_What is expected_. Keep to one stretch of the data below, the lines from the one with "- **O(1) Transaction" up to and including the one with "## Technical Implementation", and return that stretch exactly.

_Exercise data_.
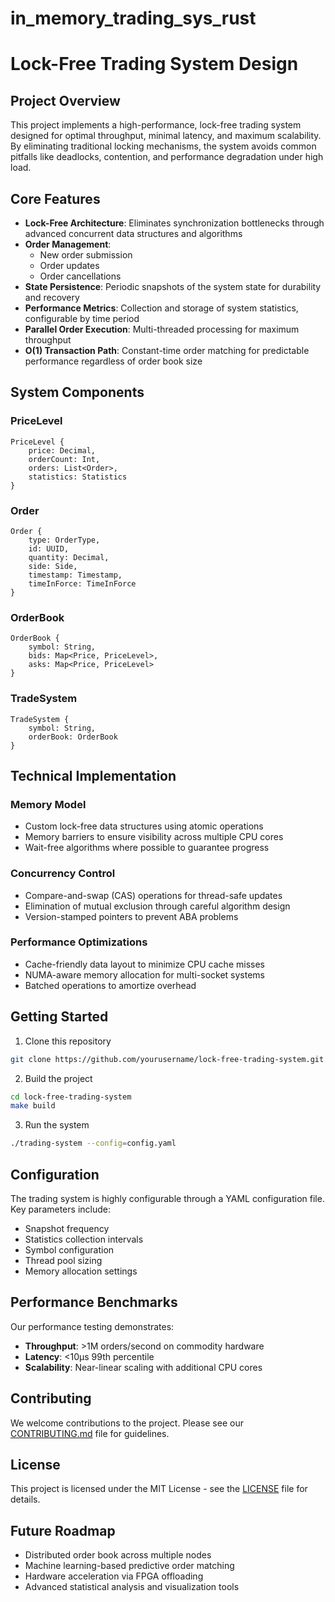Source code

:# in_memory_trading_sys_rust

# Lock-Free Trading System Design

## Project Overview

This project implements a high-performance, lock-free trading system designed for optimal throughput, minimal latency, and maximum scalability. By eliminating traditional locking mechanisms, the system avoids common pitfalls like deadlocks, contention, and performance degradation under high load.

## Core Features

- **Lock-Free Architecture**: Eliminates synchronization bottlenecks through advanced concurrent data structures and algorithms
- **Order Management**: 
  - New order submission
  - Order updates
  - Order cancellations
- **State Persistence**: Periodic snapshots of the system state for durability and recovery
- **Performance Metrics**: Collection and storage of system statistics, configurable by time period
- **Parallel Order Execution**: Multi-threaded processing for maximum throughput
- **O(1) Transaction Path**: Constant-time order matching for predictable performance regardless of order book size

## System Components

### PriceLevel
```
PriceLevel {
    price: Decimal,
    orderCount: Int,
    orders: List<Order>,
    statistics: Statistics
}
```

### Order
```
Order {
    type: OrderType,
    id: UUID,
    quantity: Decimal,
    side: Side,
    timestamp: Timestamp,
    timeInForce: TimeInForce
}
```

### OrderBook
```
OrderBook {
    symbol: String,
    bids: Map<Price, PriceLevel>,
    asks: Map<Price, PriceLevel>
}
```

### TradeSystem
```
TradeSystem {
    symbol: String,
    orderBook: OrderBook
}
```

## Technical Implementation

### Memory Model
- Custom lock-free data structures using atomic operations
- Memory barriers to ensure visibility across multiple CPU cores
- Wait-free algorithms where possible to guarantee progress

### Concurrency Control
- Compare-and-swap (CAS) operations for thread-safe updates
- Elimination of mutual exclusion through careful algorithm design
- Version-stamped pointers to prevent ABA problems

### Performance Optimizations
- Cache-friendly data layout to minimize CPU cache misses
- NUMA-aware memory allocation for multi-socket systems
- Batched operations to amortize overhead

## Getting Started

1. Clone this repository
```bash
git clone https://github.com/yourusername/lock-free-trading-system.git
```

2. Build the project
```bash
cd lock-free-trading-system
make build
```

3. Run the system
```bash
./trading-system --config=config.yaml
```

## Configuration

The trading system is highly configurable through a YAML configuration file. Key parameters include:

- Snapshot frequency
- Statistics collection intervals
- Symbol configuration
- Thread pool sizing
- Memory allocation settings

## Performance Benchmarks

Our performance testing demonstrates:
- **Throughput**: >1M orders/second on commodity hardware
- **Latency**: <10μs 99th percentile
- **Scalability**: Near-linear scaling with additional CPU cores

## Contributing

We welcome contributions to the project. Please see our [CONTRIBUTING.md](CONTRIBUTING.md) file for guidelines.

## License

This project is licensed under the MIT License - see the [LICENSE](LICENSE) file for details.

## Future Roadmap

- Distributed order book across multiple nodes
- Machine learning-based predictive order matching
- Hardware acceleration via FPGA offloading
- Advanced statistical analysis and visualization tools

_Solution to the exercise_.
- **O(1) Transaction Path**: Constant-time order matching for predictable performance regardless of order book size

## System Components

### PriceLevel
```
PriceLevel {
    price: Decimal,
    orderCount: Int,
    orders: List<Order>,
    statistics: Statistics
}
```

### Order
```
Order {
    type: OrderType,
    id: UUID,
    quantity: Decimal,
    side: Side,
    timestamp: Timestamp,
    timeInForce: TimeInForce
}
```

### OrderBook
```
OrderBook {
    symbol: String,
    bids: Map<Price, PriceLevel>,
    asks: Map<Price, PriceLevel>
}
```

### TradeSystem
```
TradeSystem {
    symbol: String,
    orderBook: OrderBook
}
```

## Technical Implementation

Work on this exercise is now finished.